54 killed by car bomb in market
A car bomb exploded yesterday morning in the crowded market in the centre of Zakho in Kurdistan, killing at least 54 people and wounding another 80, according to US military sources, writes Patrick Cockburn.
The explosion is likely to intensify the civil war between the two main Kurdish parties which has been raging since December, though the bomb may have been planted by Iraqi intelligence. It went off just after 8am in the soukh, or market, at Zakho, which is close to the Turkish border and the crossing point for traffic going to and from Iraqi-government controlled territory. The area is controlled by the Kurdish Democratic Party.

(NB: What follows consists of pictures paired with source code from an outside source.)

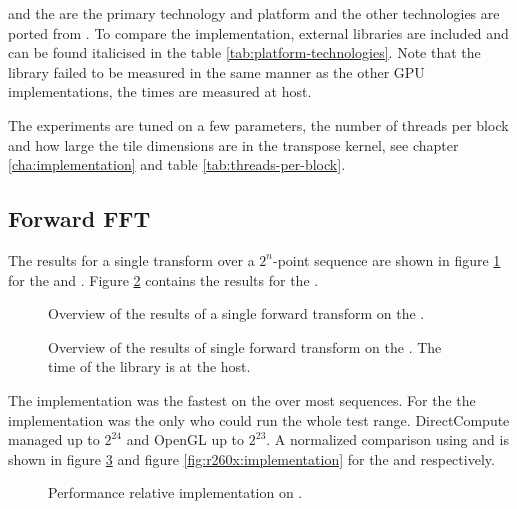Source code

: {\CU} and the {\NVCARD} are the primary technology and platform and the other technologies are ported from {\CU}. To compare the implementation, external libraries are included and can be found italicised in the table \ref{tab:platform-technologies}. Note that the {\CLFFT} library failed to be measured in the same manner as the other GPU implementations, the times are measured at host.

The experiments are tuned on a few parameters, the number of threads per block and how large the tile dimensions are in the transpose kernel, see chapter \ref{cha:implementation} and table \ref{tab:threads-per-block}.

\subsection{Forward FFT}

The results for a single transform over a $2^{n}$-point sequence are shown in figure \ref{fig:gtx:overview} for the {\NVCARD} and {\INTELCPU}. Figure \ref{fig:r260x:overview} contains the results for the {\AMDCARD}.

\begin{figure}\AllPlacementOptions
	\centering
	
	\caption{Overview of the results of a single forward transform on the {\NVCARD}.}
	\label{fig:gtx:overview}
\end{figure}

\begin{figure}[\AllPlacementOptions]
	\centering
	
	\caption{Overview of the results of single forward transform on the {\AMDCARD}. The time of the {\CLFFT} library is at the host.}
	\label{fig:r260x:overview}
\end{figure}

The {\CU} implementation was the fastest on the {\NVCARD} over most sequences. For the {\AMDCARD} the {\OCL} implementation was the only who could run the whole test range. DirectCompute managed up to $2^{24}$ and OpenGL up to $2^{23}$. A normalized comparison using {\CU} and {\OCL} is shown in figure \ref{fig:gtx:implementation} and figure \ref{fig:r260x:implementation} for the {\NVCARD} and {\AMDCARD} respectively.

\begin{figure}[\AllPlacementOptions]
	\centering
	
	\caption{Performance relative {\CU} implementation on {\NVCARD}.}
	\label{fig:gtx:implementation}
\end{figure}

Hoshyar Zebari, KDP spokesman in London, said security forces from his party held the rival Patriotic Union of Kurdistan, which is powerful in eastern Kurdistan, responsible for the car bomb.
But a PUK official, Kosrat Rassoul, in the city of Arbil, blamed the attack on "Baghdad intelligence services".
Zakho is at the heart of the dispute between the KDP and PUK which has led to heavy fighting in the last two months. About 1,000 Turkish trucks travel every day through the town bringing food and goods to the northern Iraqi city of Mosul and picking up cheap petrol for sale in Turkey.
On crossing the border at the Khabur bridge they pay a tax, which is one of the few sources of revenue available in Kurdistan.